%%

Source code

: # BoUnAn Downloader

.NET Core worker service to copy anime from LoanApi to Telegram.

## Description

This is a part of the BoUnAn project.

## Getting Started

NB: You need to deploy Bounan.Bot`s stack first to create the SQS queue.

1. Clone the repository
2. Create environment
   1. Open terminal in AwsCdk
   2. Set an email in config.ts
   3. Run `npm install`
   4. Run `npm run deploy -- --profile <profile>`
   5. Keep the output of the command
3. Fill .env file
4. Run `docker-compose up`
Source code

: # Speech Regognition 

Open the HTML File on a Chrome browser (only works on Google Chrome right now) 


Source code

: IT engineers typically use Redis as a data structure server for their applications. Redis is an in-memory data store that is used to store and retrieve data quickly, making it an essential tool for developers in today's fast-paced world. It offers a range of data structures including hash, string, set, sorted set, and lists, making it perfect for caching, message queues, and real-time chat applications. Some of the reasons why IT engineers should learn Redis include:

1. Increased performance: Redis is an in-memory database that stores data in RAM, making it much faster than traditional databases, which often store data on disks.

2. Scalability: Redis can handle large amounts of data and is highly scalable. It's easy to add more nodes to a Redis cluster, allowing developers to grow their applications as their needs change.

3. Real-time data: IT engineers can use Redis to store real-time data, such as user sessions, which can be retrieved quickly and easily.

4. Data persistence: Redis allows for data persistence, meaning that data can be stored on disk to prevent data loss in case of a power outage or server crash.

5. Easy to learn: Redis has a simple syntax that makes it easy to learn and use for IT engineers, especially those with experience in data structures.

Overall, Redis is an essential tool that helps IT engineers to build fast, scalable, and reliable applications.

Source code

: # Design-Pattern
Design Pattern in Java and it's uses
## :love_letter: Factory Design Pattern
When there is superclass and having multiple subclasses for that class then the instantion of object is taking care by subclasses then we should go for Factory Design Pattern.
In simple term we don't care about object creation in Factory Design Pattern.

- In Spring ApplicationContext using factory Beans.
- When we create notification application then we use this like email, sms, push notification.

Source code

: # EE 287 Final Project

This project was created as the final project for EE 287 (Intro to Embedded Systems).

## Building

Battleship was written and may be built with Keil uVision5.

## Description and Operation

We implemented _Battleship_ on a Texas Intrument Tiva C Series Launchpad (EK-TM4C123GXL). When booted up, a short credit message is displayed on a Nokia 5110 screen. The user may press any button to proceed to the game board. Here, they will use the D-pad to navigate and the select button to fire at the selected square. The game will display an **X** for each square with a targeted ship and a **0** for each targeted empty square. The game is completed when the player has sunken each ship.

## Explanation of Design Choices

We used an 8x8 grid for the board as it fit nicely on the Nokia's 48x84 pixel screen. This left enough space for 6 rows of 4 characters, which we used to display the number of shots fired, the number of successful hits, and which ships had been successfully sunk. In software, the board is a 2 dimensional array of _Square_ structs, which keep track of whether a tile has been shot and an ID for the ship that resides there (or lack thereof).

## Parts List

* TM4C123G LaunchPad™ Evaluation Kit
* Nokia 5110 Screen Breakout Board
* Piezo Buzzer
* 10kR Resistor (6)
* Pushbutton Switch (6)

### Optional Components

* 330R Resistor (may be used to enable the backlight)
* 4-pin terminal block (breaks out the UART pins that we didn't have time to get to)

%%

**What you have to do**
Reply with every line of the material above, unaltered.

**Expected answer**
Source code

: # BoUnAn Downloader

.NET Core worker service to copy anime from LoanApi to Telegram.

## Description

This is a part of the BoUnAn project.

## Getting Started

NB: You need to deploy Bounan.Bot`s stack first to create the SQS queue.

1. Clone the repository
2. Create environment
   1. Open terminal in AwsCdk
   2. Set an email in config.ts
   3. Run `npm install`
   4. Run `npm run deploy -- --profile <profile>`
   5. Keep the output of the command
3. Fill .env file
4. Run `docker-compose up`
Source code

: # Speech Regognition 

Open the HTML File on a Chrome browser (only works on Google Chrome right now) 


Source code

: IT engineers typically use Redis as a data structure server for their applications. Redis is an in-memory data store that is used to store and retrieve data quickly, making it an essential tool for developers in today's fast-paced world. It offers a range of data structures including hash, string, set, sorted set, and lists, making it perfect for caching, message queues, and real-time chat applications. Some of the reasons why IT engineers should learn Redis include:

1. Increased performance: Redis is an in-memory database that stores data in RAM, making it much faster than traditional databases, which often store data on disks.

2. Scalability: Redis can handle large amounts of data and is highly scalable. It's easy to add more nodes to a Redis cluster, allowing developers to grow their applications as their needs change.

3. Real-time data: IT engineers can use Redis to store real-time data, such as user sessions, which can be retrieved quickly and easily.

4. Data persistence: Redis allows for data persistence, meaning that data can be stored on disk to prevent data loss in case of a power outage or server crash.

5. Easy to learn: Redis has a simple syntax that makes it easy to learn and use for IT engineers, especially those with experience in data structures.

Overall, Redis is an essential tool that helps IT engineers to build fast, scalable, and reliable applications.

Source code

: # Design-Pattern
Design Pattern in Java and it's uses
## :love_letter: Factory Design Pattern
When there is superclass and having multiple subclasses for that class then the instantion of object is taking care by subclasses then we should go for Factory Design Pattern.
In simple term we don't care about object creation in Factory Design Pattern.

- In Spring ApplicationContext using factory Beans.
- When we create notification application then we use this like email, sms, push notification.

Source code

: # EE 287 Final Project

This project was created as the final project for EE 287 (Intro to Embedded Systems).

## Building

Battleship was written and may be built with Keil uVision5.

## Description and Operation

We implemented _Battleship_ on a Texas Intrument Tiva C Series Launchpad (EK-TM4C123GXL). When booted up, a short credit message is displayed on a Nokia 5110 screen. The user may press any button to proceed to the game board. Here, they will use the D-pad to navigate and the select button to fire at the selected square. The game will display an **X** for each square with a targeted ship and a **0** for each targeted empty square. The game is completed when the player has sunken each ship.

## Explanation of Design Choices

We used an 8x8 grid for the board as it fit nicely on the Nokia's 48x84 pixel screen. This left enough space for 6 rows of 4 characters, which we used to display the number of shots fired, the number of successful hits, and which ships had been successfully sunk. In software, the board is a 2 dimensional array of _Square_ structs, which keep track of whether a tile has been shot and an ID for the ship that resides there (or lack thereof).

## Parts List

* TM4C123G LaunchPad™ Evaluation Kit
* Nokia 5110 Screen Breakout Board
* Piezo Buzzer
* 10kR Resistor (6)
* Pushbutton Switch (6)

### Optional Components

* 330R Resistor (may be used to enable the backlight)
* 4-pin terminal block (breaks out the UART pins that we didn't have time to get to)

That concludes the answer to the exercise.